[Data for review — start]
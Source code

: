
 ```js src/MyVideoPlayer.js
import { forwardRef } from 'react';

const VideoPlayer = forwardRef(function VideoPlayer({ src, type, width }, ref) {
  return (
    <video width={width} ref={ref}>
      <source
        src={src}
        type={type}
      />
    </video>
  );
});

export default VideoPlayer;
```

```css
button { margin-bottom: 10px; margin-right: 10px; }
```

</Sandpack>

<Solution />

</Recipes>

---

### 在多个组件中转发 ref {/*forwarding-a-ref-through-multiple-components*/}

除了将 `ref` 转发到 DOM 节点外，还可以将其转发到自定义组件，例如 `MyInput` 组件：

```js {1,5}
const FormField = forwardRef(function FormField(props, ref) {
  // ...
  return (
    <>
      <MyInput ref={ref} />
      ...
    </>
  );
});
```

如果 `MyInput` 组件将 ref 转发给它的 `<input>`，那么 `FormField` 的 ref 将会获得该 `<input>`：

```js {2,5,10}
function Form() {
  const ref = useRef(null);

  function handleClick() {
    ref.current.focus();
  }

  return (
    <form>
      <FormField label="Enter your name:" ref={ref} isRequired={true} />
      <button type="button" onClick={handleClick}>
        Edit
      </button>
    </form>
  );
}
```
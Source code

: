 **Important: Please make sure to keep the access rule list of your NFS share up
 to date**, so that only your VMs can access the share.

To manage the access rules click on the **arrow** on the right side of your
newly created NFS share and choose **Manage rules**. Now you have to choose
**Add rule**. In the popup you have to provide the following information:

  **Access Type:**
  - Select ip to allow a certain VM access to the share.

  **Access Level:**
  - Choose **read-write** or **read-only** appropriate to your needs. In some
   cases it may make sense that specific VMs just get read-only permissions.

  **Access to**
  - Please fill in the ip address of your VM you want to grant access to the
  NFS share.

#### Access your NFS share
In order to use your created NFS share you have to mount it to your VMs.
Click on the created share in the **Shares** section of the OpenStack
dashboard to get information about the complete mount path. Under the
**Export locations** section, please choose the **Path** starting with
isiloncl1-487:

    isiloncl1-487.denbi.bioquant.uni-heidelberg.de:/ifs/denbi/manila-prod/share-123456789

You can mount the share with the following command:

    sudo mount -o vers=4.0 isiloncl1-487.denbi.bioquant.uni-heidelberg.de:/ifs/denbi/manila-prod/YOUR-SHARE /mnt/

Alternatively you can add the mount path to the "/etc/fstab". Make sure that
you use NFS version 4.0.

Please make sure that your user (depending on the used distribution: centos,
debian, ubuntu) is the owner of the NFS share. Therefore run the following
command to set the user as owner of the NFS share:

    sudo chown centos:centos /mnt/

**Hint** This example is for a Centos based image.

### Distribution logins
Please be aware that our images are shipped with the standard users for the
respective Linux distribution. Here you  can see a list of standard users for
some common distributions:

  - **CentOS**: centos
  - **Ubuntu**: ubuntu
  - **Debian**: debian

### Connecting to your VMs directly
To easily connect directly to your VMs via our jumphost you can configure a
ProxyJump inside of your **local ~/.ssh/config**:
[Data for review — finish]
— Problem details —
Each line of the entries where the string "only" occurs should be shown.

— Exercise solution —
 to date**, so that only your VMs can access the share.
  - Choose **read-write** or **read-only** appropriate to your needs. In some
   cases it may make sense that specific VMs just get read-only permissions.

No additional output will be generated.